Your output should be every line below, copied exactly.

——————

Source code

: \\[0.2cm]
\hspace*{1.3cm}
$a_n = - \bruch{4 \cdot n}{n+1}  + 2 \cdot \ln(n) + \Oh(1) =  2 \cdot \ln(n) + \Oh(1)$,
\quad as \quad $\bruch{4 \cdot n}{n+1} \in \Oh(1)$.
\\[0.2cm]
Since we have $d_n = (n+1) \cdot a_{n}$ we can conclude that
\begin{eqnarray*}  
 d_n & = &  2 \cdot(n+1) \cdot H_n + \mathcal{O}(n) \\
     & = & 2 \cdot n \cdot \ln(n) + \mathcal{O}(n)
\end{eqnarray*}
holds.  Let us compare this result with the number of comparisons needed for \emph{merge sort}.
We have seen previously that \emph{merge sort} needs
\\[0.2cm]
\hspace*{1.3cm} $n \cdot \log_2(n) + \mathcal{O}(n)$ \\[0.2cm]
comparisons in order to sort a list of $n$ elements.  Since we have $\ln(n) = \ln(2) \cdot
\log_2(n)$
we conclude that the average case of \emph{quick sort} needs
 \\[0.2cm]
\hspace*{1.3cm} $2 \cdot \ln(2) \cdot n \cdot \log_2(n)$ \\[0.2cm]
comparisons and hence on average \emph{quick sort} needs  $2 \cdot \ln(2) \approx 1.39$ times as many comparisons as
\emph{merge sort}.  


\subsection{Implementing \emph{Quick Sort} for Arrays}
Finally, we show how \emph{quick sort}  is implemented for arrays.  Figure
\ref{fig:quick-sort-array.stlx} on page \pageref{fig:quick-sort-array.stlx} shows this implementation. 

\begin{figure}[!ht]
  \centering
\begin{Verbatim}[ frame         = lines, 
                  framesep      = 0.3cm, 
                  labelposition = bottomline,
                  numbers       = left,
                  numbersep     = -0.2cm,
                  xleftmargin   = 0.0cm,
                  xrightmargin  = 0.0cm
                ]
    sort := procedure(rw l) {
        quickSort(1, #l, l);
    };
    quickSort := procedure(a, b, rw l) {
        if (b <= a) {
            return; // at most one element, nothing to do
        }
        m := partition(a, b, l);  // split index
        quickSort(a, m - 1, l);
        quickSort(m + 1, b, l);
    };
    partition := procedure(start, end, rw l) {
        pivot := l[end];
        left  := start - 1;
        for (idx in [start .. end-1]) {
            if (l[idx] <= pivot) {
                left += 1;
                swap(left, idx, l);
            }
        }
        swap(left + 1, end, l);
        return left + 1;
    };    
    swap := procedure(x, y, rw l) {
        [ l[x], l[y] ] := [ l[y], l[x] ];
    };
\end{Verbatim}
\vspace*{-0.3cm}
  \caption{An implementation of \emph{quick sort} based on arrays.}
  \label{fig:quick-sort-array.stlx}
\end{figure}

——————

* SOLUTION TO THIS PROBLEM:
Source code

: \\[0.2cm]
\hspace*{1.3cm}
$a_n = - \bruch{4 \cdot n}{n+1}  + 2 \cdot \ln(n) + \Oh(1) =  2 \cdot \ln(n) + \Oh(1)$,
\quad as \quad $\bruch{4 \cdot n}{n+1} \in \Oh(1)$.
\\[0.2cm]
Since we have $d_n = (n+1) \cdot a_{n}$ we can conclude that
\begin{eqnarray*}  
 d_n & = &  2 \cdot(n+1) \cdot H_n + \mathcal{O}(n) \\
     & = & 2 \cdot n \cdot \ln(n) + \mathcal{O}(n)
\end{eqnarray*}
holds.  Let us compare this result with the number of comparisons needed for \emph{merge sort}.
We have seen previously that \emph{merge sort} needs
\\[0.2cm]
\hspace*{1.3cm} $n \cdot \log_2(n) + \mathcal{O}(n)$ \\[0.2cm]
comparisons in order to sort a list of $n$ elements.  Since we have $\ln(n) = \ln(2) \cdot
\log_2(n)$
we conclude that the average case of \emph{quick sort} needs
 \\[0.2cm]
\hspace*{1.3cm} $2 \cdot \ln(2) \cdot n \cdot \log_2(n)$ \\[0.2cm]
comparisons and hence on average \emph{quick sort} needs  $2 \cdot \ln(2) \approx 1.39$ times as many comparisons as
\emph{merge sort}.  


\subsection{Implementing \emph{Quick Sort} for Arrays}
Finally, we show how \emph{quick sort}  is implemented for arrays.  Figure
\ref{fig:quick-sort-array.stlx} on page \pageref{fig:quick-sort-array.stlx} shows this implementation. 

\begin{figure}[!ht]
  \centering
\begin{Verbatim}[ frame         = lines, 
                  framesep      = 0.3cm, 
                  labelposition = bottomline,
                  numbers       = left,
                  numbersep     = -0.2cm,
                  xleftmargin   = 0.0cm,
                  xrightmargin  = 0.0cm
                ]
    sort := procedure(rw l) {
        quickSort(1, #l, l);
    };
    quickSort := procedure(a, b, rw l) {
        if (b <= a) {
            return; // at most one element, nothing to do
        }
        m := partition(a, b, l);  // split index
        quickSort(a, m - 1, l);
        quickSort(m + 1, b, l);
    };
    partition := procedure(start, end, rw l) {
        pivot := l[end];
        left  := start - 1;
        for (idx in [start .. end-1]) {
            if (l[idx] <= pivot) {
                left += 1;
                swap(left, idx, l);
            }
        }
        swap(left + 1, end, l);
        return left + 1;
    };    
    swap := procedure(x, y, rw l) {
        [ l[x], l[y] ] := [ l[y], l[x] ];
    };
\end{Verbatim}
\vspace*{-0.3cm}
  \caption{An implementation of \emph{quick sort} based on arrays.}
  \label{fig:quick-sort-array.stlx}
\end{figure}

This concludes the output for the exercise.